→ **Work request**
Nothing but the pictures is dropped; write out all the remaining data below exactly.

→ **Excerpted records**
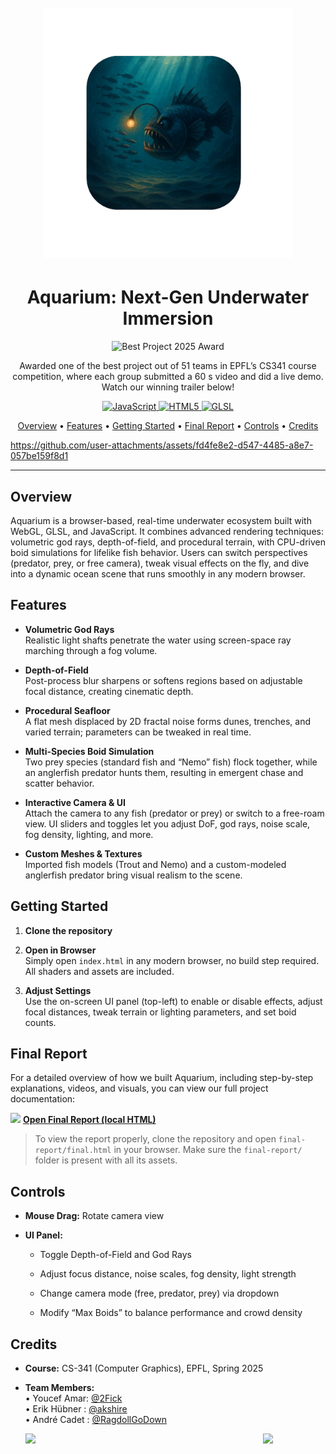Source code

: <h1 align="center">
  <br>
  <img src="cg-project/Logo.png" width="400" alt="Aquarium Logo">
  <br>
</h1>

<h1 align="center">Aquarium: Next-Gen Underwater Immersion</h1>

<p align="center">
  <img src="https://img.shields.io/badge/🏆-Best%20Project%202025%20CS341-%23FFD700" alt="Best Project 2025 Award" />
</p>
<p align="center">
  Awarded one of the best project out of 51 teams in EPFL’s CS341 course competition, where each group submitted a 60 s video and did a live demo.  
  Watch our winning trailer below!
</p>

<p align="center">
  <!-- JavaScript -->
  <a href="https://developer.mozilla.org/en-US/docs/Web/JavaScript">
    <img src="https://img.shields.io/badge/Language-JavaScript-F7DF1E?logo=javascript&logoColor=black" alt="JavaScript">
  </a>
  <!-- HTML5 -->
  <a href="https://developer.mozilla.org/en-US/docs/Web/HTML">
    <img src="https://img.shields.io/badge/Language-HTML5-E34F26?logo=html5&logoColor=white" alt="HTML5">
  </a>
  <!-- GLSL -->
  <a href="https://www.khronos.org/opengl/wiki/Core_Language_(GLSL)">
    <img src="https://img.shields.io/badge/Language-GLSL-29B0FF?logo=opengl&logoColor=white" alt="GLSL">
  </a>
</p>

<p align="center">
  <a href="#overview">Overview</a> •
  <a href="#features">Features</a> •
  <a href="#getting-started">Getting Started</a> •
  <a href="#final-report">Final Report</a> •
  <a href="#controls">Controls</a> •
  <a href="#credits">Credits</a>
</p>

https://github.com/user-attachments/assets/fd4fe8e2-d547-4485-a8e7-057be159f8d1


---

## Overview

Aquarium is a browser-based, real-time underwater ecosystem built with WebGL, GLSL, and JavaScript. It combines advanced rendering techniques: volumetric god rays, depth-of-field, and procedural terrain, with CPU-driven boid simulations for lifelike fish behavior. Users can switch perspectives (predator, prey, or free camera), tweak visual effects on the fly, and dive into a dynamic ocean scene that runs smoothly in any modern browser.

## Features

- **Volumetric God Rays**  
  Realistic light shafts penetrate the water using screen-space ray marching through a fog volume.

- **Depth-of-Field**  
  Post-process blur sharpens or softens regions based on adjustable focal distance, creating cinematic depth.

- **Procedural Seafloor**  
  A flat mesh displaced by 2D fractal noise forms dunes, trenches, and varied terrain; parameters can be tweaked in real time.

- **Multi-Species Boid Simulation**  
  Two prey species (standard fish and “Nemo” fish) flock together, while an anglerfish predator hunts them, resulting in emergent chase and scatter behavior.

- **Interactive Camera & UI**  
  Attach the camera to any fish (predator or prey) or switch to a free-roam view. UI sliders and toggles let you adjust DoF, god rays, noise scale, fog density, lighting, and more.

- **Custom Meshes & Textures**  
  Imported fish models (Trout and Nemo) and a custom-modeled anglerfish predator bring visual realism to the scene.

## Getting Started

1. **Clone the repository**

2. **Open in Browser**  
    Simply open `index.html` in any modern browser, no build step required. All shaders and assets are included.
    
3. **Adjust Settings**  
    Use the on-screen UI panel (top-left) to enable or disable effects, adjust focal distances, tweak terrain or lighting parameters, and set boid counts.

## Final Report

For a detailed overview of how we built Aquarium, including step-by-step explanations, videos, and visuals, you can view our full project documentation:

<img src="https://media.giphy.com/media/v1.Y2lkPTc5MGI3NjExeHhzYTJncW5nZHNmc2xtbnptaTIyY2Qxcm00ZzVrbjNodjR4ZDY3OCZlcD12MV9zdGlja2Vyc19zZWFyY2gmY3Q9cw/KZhMoo6BxiylmJooMk/giphy.gif" width ="35"> **[Open Final Report (local HTML)](final-report/final.html)**

> To view the report properly, clone the repository and open `final-report/final.html` in your browser. Make sure the `final-report/` folder is present with all its assets.



## Controls
    
- **Mouse Drag:** Rotate camera view
    
- **UI Panel:**
    
    - Toggle Depth-of-Field and God Rays
        
    - Adjust focus distance, noise scales, fog density, light strength
        
    - Change camera mode (free, predator, prey) via dropdown
        
    - Modify “Max Boids” to balance performance and crowd density
        

## Credits

- **Course:** CS-341 (Computer Graphics), EPFL, Spring 2025
    
- **Team Members:**  
    • Youcef Amar: [@2Fick](https://github.com/2Fick)  
    • Erik Hübner : [@akshire](https://github.com/akshire)  
    • André Cadet : [@RagdollGoDown](https://github.com/RagdollGoDown)

  
  <img src="https://media.giphy.com/media/v1.Y2lkPTc5MGI3NjExd2g4dTRsNjl6cWxsM3FmMzFzZGxxMmhwaW92ZDcxZTA1bjd2Mm1ydCZlcD12MV9zdGlja2Vyc19zZWFyY2gmY3Q9cw/YLjpioGwkjt5ArI1ZA/giphy.gif" width ="100" align=right>
  <img src="https://media.giphy.com/media/v1.Y2lkPTc5MGI3NjExd2g4dTRsNjl6cWxsM3FmMzFzZGxxMmhwaW92ZDcxZTA1bjd2Mm1ydCZlcD12MV9zdGlja2Vyc19zZWFyY2gmY3Q9cw/FA1w9wsPEyWhEGwoJO/giphy.gif" width ="100" align=left>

→ **Answer for the task**
Source code

: <h1 align="center">
  <br>
  <img src="cg-project/Logo.png" width="400" alt="Aquarium Logo">
  <br>
</h1>

<h1 align="center">Aquarium: Next-Gen Underwater Immersion</h1>

<p align="center">
  <img src="https://img.shields.io/badge/🏆-Best%20Project%202025%20CS341-%23FFD700" alt="Best Project 2025 Award" />
</p>
<p align="center">
  Awarded one of the best project out of 51 teams in EPFL’s CS341 course competition, where each group submitted a 60 s video and did a live demo.  
  Watch our winning trailer below!
</p>

<p align="center">
  <!-- JavaScript -->
  <a href="https://developer.mozilla.org/en-US/docs/Web/JavaScript">
    <img src="https://img.shields.io/badge/Language-JavaScript-F7DF1E?logo=javascript&logoColor=black" alt="JavaScript">
  </a>
  <!-- HTML5 -->
  <a href="https://developer.mozilla.org/en-US/docs/Web/HTML">
    <img src="https://img.shields.io/badge/Language-HTML5-E34F26?logo=html5&logoColor=white" alt="HTML5">
  </a>
  <!-- GLSL -->
  <a href="https://www.khronos.org/opengl/wiki/Core_Language_(GLSL)">
    <img src="https://img.shields.io/badge/Language-GLSL-29B0FF?logo=opengl&logoColor=white" alt="GLSL">
  </a>
</p>

<p align="center">
  <a href="#overview">Overview</a> •
  <a href="#features">Features</a> •
  <a href="#getting-started">Getting Started</a> •
  <a href="#final-report">Final Report</a> •
  <a href="#controls">Controls</a> •
  <a href="#credits">Credits</a>
</p>

https://github.com/user-attachments/assets/fd4fe8e2-d547-4485-a8e7-057be159f8d1


---

## Overview

Aquarium is a browser-based, real-time underwater ecosystem built with WebGL, GLSL, and JavaScript. It combines advanced rendering techniques: volumetric god rays, depth-of-field, and procedural terrain, with CPU-driven boid simulations for lifelike fish behavior. Users can switch perspectives (predator, prey, or free camera), tweak visual effects on the fly, and dive into a dynamic ocean scene that runs smoothly in any modern browser.

## Features

- **Volumetric God Rays**  
  Realistic light shafts penetrate the water using screen-space ray marching through a fog volume.

- **Depth-of-Field**  
  Post-process blur sharpens or softens regions based on adjustable focal distance, creating cinematic depth.

- **Procedural Seafloor**  
  A flat mesh displaced by 2D fractal noise forms dunes, trenches, and varied terrain; parameters can be tweaked in real time.

- **Multi-Species Boid Simulation**  
  Two prey species (standard fish and “Nemo” fish) flock together, while an anglerfish predator hunts them, resulting in emergent chase and scatter behavior.

- **Interactive Camera & UI**  
  Attach the camera to any fish (predator or prey) or switch to a free-roam view. UI sliders and toggles let you adjust DoF, god rays, noise scale, fog density, lighting, and more.

- **Custom Meshes & Textures**  
  Imported fish models (Trout and Nemo) and a custom-modeled anglerfish predator bring visual realism to the scene.

## Getting Started

1. **Clone the repository**

2. **Open in Browser**  
    Simply open `index.html` in any modern browser, no build step required. All shaders and assets are included.
    
3. **Adjust Settings**  
    Use the on-screen UI panel (top-left) to enable or disable effects, adjust focal distances, tweak terrain or lighting parameters, and set boid counts.

## Final Report

For a detailed overview of how we built Aquarium, including step-by-step explanations, videos, and visuals, you can view our full project documentation:

<img src="https://media.giphy.com/media/v1.Y2lkPTc5MGI3NjExeHhzYTJncW5nZHNmc2xtbnptaTIyY2Qxcm00ZzVrbjNodjR4ZDY3OCZlcD12MV9zdGlja2Vyc19zZWFyY2gmY3Q9cw/KZhMoo6BxiylmJooMk/giphy.gif" width ="35"> **[Open Final Report (local HTML)](final-report/final.html)**

> To view the report properly, clone the repository and open `final-report/final.html` in your browser. Make sure the `final-report/` folder is present with all its assets.



## Controls
    
- **Mouse Drag:** Rotate camera view
    
- **UI Panel:**
    
    - Toggle Depth-of-Field and God Rays
        
    - Adjust focus distance, noise scales, fog density, light strength
        
    - Change camera mode (free, predator, prey) via dropdown
        
    - Modify “Max Boids” to balance performance and crowd density
        

## Credits

- **Course:** CS-341 (Computer Graphics), EPFL, Spring 2025
    
- **Team Members:**  
    • Youcef Amar: [@2Fick](https://github.com/2Fick)  
    • Erik Hübner : [@akshire](https://github.com/akshire)  
    • André Cadet : [@RagdollGoDown](https://github.com/RagdollGoDown)

  
  <img src="https://media.giphy.com/media/v1.Y2lkPTc5MGI3NjExd2g4dTRsNjl6cWxsM3FmMzFzZGxxMmhwaW92ZDcxZTA1bjd2Mm1ydCZlcD12MV9zdGlja2Vyc19zZWFyY2gmY3Q9cw/YLjpioGwkjt5ArI1ZA/giphy.gif" width ="100" align=right>
  <img src="https://media.giphy.com/media/v1.Y2lkPTc5MGI3NjExd2g4dTRsNjl6cWxsM3FmMzFzZGxxMmhwaW92ZDcxZTA1bjd2Mm1ydCZlcD12MV9zdGlja2Vyc19zZWFyY2gmY3Q9cw/FA1w9wsPEyWhEGwoJO/giphy.gif" width ="100" align=left>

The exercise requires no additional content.